A medical advisory board was formed by invitation. We hired one part time staff. We developed a confidential database for diagnosed members and their physicians.
CAP, Inc Closes Their Door in 2011
In 2008 because the term “foundation” in Canada had changed over the years to now mean a money holding organization we changed the organization’s name to the Canadian Association for Porphyria, (CAP). The name of our organization changed but we continued to give quality education and awareness services and caring support.
On September 16, 2011, due to lack of funding, we surrendered our charity status and dissolved the organization.
The closing of CAP was not a shock to us, we saw it coming; we prepared for it. I encouraged everyone to realize that it was a good thing we were closing because in Neepawa we were located too far away from sources that could help, e.g. universities, medical faculties, medical professionals or medical students. At the end of December, 2011, I closed CAP’S door with the best positive feeling I could, believing that, “sometimes a door has to close in order to let another door open”.

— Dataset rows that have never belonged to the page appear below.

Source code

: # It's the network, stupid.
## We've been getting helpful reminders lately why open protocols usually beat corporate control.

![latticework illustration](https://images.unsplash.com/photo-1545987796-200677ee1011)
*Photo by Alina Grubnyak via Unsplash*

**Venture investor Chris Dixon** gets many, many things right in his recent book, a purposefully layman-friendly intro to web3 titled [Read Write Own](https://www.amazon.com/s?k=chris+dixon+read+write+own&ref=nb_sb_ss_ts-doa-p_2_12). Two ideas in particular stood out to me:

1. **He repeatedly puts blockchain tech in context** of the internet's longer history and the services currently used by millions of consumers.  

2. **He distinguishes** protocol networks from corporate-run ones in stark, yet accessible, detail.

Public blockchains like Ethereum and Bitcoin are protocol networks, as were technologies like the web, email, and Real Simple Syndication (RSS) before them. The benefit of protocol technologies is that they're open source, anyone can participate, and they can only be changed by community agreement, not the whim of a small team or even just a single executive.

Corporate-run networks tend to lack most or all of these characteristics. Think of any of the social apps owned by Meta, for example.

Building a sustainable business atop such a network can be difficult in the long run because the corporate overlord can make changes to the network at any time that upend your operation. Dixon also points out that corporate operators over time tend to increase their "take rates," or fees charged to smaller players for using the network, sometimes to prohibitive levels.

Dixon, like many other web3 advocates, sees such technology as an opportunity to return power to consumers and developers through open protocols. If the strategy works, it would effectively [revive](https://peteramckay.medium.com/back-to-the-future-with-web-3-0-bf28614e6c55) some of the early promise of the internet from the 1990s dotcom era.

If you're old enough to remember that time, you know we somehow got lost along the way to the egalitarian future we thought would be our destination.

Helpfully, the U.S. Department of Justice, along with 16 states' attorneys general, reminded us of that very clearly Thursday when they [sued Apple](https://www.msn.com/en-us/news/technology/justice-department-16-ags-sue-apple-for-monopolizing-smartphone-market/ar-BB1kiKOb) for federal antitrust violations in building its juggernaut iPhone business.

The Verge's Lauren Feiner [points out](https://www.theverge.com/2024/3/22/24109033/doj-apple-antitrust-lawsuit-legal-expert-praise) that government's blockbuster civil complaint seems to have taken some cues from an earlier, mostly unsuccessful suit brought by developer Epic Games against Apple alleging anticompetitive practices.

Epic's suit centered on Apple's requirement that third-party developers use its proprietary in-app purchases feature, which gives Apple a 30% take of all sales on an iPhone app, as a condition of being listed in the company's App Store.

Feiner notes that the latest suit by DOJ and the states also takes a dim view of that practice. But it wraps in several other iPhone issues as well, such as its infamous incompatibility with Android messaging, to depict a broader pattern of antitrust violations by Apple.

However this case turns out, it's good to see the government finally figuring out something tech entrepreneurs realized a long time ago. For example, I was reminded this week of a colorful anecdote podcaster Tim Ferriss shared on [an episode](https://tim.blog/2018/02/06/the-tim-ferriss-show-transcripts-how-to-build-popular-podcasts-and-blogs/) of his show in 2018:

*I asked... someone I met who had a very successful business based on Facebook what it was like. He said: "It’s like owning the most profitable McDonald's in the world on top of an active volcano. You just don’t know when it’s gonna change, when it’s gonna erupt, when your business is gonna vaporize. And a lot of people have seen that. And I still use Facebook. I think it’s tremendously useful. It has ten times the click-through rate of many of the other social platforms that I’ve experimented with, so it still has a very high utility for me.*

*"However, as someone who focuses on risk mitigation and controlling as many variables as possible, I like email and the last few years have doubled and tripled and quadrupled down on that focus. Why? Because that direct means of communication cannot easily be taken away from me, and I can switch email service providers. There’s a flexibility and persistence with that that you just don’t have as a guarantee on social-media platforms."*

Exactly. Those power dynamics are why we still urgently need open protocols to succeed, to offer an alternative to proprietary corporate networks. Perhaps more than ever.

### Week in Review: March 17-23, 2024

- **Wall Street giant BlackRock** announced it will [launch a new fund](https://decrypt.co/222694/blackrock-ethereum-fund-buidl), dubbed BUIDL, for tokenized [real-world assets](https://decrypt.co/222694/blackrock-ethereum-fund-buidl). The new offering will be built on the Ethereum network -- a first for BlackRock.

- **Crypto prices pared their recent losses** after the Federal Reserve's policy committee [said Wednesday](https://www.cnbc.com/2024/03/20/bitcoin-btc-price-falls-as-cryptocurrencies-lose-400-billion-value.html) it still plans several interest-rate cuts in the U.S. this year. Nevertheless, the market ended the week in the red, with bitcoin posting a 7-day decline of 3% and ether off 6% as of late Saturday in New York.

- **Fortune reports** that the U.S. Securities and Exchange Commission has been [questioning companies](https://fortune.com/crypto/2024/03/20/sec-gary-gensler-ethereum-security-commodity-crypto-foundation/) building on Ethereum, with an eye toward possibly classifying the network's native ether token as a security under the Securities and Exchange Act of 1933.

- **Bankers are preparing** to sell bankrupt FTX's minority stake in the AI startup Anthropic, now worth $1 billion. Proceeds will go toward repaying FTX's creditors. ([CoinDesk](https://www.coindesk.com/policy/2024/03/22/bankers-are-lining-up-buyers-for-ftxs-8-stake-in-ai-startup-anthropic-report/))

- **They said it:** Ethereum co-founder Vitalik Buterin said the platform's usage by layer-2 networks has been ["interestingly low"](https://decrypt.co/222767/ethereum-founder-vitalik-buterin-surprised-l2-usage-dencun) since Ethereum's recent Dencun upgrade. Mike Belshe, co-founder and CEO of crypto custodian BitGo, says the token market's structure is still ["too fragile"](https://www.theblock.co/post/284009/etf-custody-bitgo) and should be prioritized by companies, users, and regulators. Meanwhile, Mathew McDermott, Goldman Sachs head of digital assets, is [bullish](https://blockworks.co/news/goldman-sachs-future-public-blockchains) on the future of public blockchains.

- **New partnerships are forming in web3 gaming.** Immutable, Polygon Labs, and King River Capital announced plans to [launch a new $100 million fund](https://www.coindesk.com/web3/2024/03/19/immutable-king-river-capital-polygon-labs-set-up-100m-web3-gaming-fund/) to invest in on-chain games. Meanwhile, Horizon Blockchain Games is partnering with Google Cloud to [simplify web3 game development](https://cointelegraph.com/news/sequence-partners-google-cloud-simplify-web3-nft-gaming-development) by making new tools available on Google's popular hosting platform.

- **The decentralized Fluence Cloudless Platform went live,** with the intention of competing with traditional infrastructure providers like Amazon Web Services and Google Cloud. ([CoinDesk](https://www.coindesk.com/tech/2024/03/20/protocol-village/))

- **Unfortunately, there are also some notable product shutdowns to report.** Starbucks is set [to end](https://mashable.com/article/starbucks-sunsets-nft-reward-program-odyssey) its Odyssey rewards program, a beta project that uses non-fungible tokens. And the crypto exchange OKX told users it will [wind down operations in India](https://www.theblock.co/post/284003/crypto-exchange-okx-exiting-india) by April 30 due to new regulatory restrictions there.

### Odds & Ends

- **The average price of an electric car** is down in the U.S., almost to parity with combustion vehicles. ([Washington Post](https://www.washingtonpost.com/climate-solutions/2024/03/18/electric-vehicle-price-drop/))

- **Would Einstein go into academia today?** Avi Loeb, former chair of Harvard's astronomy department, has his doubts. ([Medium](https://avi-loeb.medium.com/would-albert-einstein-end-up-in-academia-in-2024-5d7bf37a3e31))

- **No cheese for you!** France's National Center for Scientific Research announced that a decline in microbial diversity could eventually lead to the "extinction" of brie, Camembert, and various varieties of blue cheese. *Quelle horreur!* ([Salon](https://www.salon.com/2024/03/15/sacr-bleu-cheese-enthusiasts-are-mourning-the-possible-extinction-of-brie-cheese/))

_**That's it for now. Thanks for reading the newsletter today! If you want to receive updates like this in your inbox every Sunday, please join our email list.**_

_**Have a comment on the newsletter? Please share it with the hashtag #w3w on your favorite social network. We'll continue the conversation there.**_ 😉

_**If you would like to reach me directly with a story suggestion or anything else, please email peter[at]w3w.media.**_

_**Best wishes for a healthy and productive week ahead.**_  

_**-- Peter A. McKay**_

The Canadian Association for Porphyria/Association Canadienne de Porphyrie (CAP/ACP) Begins Again
Wendy Sauvé from Edmonton, AB became involved with our organization and started the preliminary work of forming a porphyria group in Edmonton. Her hope was to develop an organization in her area. By the time CAP was closing in 2011 Wendy had a group organized in Edmonton and her dream was to take over CAP.
In 2014, CAP/ACP became a national registered charity once again.